"Kalau putusan anak-anak, saya detail membacanya. Saya memutuskan dengan ikhlas dan hati nurani. Saya tidak kepingin cari popularitas. Hanya ikhlas dan keadilan," kata Jurnalis saat berbincang dengan detikcom, Selasa (22/4/2014).
Tuduhan pemerkosaan itu terjadi pada 2 Agustus 2013 di sebuah desa di Cianjur, Jawa Barat. Dalam rapat RW pada 10 November 2013, Ohim menyiksa kelima anak-anak itu. Pemukulan itu dilakukan di depan orang tua anak-anak. Anehnya, Pengadilan Negeri (PN) Cianjur menghukum 2 tahun kelima anak-anak itu sebelum dibebaskan oleh Jurnalis.
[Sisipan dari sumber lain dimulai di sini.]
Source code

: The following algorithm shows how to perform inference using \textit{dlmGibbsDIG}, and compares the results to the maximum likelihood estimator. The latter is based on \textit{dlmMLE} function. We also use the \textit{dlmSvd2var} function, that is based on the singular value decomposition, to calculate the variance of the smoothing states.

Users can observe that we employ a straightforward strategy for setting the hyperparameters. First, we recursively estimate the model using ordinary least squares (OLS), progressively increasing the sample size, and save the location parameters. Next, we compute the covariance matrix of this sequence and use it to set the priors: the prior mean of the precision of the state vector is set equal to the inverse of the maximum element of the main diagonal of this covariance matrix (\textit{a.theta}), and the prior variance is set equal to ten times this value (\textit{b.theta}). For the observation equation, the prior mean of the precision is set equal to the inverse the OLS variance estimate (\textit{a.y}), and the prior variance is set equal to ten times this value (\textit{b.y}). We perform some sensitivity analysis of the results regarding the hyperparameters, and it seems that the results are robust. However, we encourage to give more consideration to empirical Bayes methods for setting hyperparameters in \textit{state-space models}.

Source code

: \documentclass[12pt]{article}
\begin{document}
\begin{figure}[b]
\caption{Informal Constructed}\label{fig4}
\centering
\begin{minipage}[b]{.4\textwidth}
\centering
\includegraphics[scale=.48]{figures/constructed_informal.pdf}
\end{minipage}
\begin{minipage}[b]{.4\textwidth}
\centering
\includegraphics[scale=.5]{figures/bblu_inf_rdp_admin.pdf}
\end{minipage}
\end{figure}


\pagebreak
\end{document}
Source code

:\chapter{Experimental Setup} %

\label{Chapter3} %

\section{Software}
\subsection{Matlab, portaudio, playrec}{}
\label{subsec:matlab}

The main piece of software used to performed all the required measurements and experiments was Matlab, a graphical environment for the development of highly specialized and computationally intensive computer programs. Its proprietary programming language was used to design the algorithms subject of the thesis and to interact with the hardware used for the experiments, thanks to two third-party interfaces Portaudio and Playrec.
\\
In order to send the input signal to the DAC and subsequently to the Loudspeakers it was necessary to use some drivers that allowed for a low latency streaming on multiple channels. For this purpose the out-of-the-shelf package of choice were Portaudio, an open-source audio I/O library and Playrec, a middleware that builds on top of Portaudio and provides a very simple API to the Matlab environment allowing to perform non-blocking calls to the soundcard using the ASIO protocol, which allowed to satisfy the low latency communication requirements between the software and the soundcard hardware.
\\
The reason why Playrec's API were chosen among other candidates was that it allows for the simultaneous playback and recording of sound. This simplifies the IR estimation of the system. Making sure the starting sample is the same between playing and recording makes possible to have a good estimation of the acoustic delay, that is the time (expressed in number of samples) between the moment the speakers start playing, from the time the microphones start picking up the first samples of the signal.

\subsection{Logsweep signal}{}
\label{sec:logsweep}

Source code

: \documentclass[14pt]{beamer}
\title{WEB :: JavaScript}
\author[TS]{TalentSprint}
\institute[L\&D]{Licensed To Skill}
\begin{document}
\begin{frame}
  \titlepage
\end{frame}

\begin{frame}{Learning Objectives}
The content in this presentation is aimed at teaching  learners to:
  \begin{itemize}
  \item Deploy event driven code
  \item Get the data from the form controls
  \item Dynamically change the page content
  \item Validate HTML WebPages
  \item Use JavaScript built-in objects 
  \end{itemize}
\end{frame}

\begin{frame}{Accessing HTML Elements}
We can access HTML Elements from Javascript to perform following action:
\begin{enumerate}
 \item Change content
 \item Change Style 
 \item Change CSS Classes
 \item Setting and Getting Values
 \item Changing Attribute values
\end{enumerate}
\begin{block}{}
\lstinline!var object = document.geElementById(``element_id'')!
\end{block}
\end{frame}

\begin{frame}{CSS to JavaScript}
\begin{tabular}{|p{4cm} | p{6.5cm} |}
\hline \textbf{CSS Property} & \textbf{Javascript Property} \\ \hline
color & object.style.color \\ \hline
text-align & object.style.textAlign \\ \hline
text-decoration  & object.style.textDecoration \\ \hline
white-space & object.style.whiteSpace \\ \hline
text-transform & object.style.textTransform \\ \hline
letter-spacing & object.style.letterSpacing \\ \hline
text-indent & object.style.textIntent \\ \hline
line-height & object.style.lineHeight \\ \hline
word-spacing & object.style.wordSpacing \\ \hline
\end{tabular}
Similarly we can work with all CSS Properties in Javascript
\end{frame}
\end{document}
"Saya biasa saja memutus seperti itu. Kok yang ini jadi heboh?" ujar Jurnalis yang telah malang melintang selama 47 tahun di dunia peradilan Indonesia.
Dalam memutus perkara yang ditanganinya, Jurnalis memeriksa dengan penuh keikhlasan dan penuh ketelitian. Dalam memutus perkara anak, seorang hakim harus bisa melihat berbagai pandangan masyarakat terhadap kasus itu.
"Bagaimana anak itu di masyarakat, di mana dia dilahirkan. Setiap perkara anak begitu dituntut kejelian," kisah hakim yang dilahirkan pada 1948 silam itu.
Dirinya sangat prihatin dengan kelima anak yang telah merasakan dinginnya sel tahanan. Sebab hal itu bisa mempengaruhi psikologi anak ke depan.
"Dipenjara, anak kecil kan bisa terganggu mentalnya. Mereka bisa trauma," ucap ibu satu anak dengan 2 cucu itu.
Di penghujung masa pensiunnya, Jurnalis berharap teman-teman hakim di seluruh Indonesia bisa terus memberikan keadilan bagi masyarakat. Dia berharap kasus lima anak yang ditanganinya itu bisa menjadi contoh bagiaman hakim harus hati-hati dan teliti dalam memutus.
"Mudah-mudahan rekan-rekan saya mengikuti yang terbaik dan memutus dengan hati nurani," pungkas Jurnalis.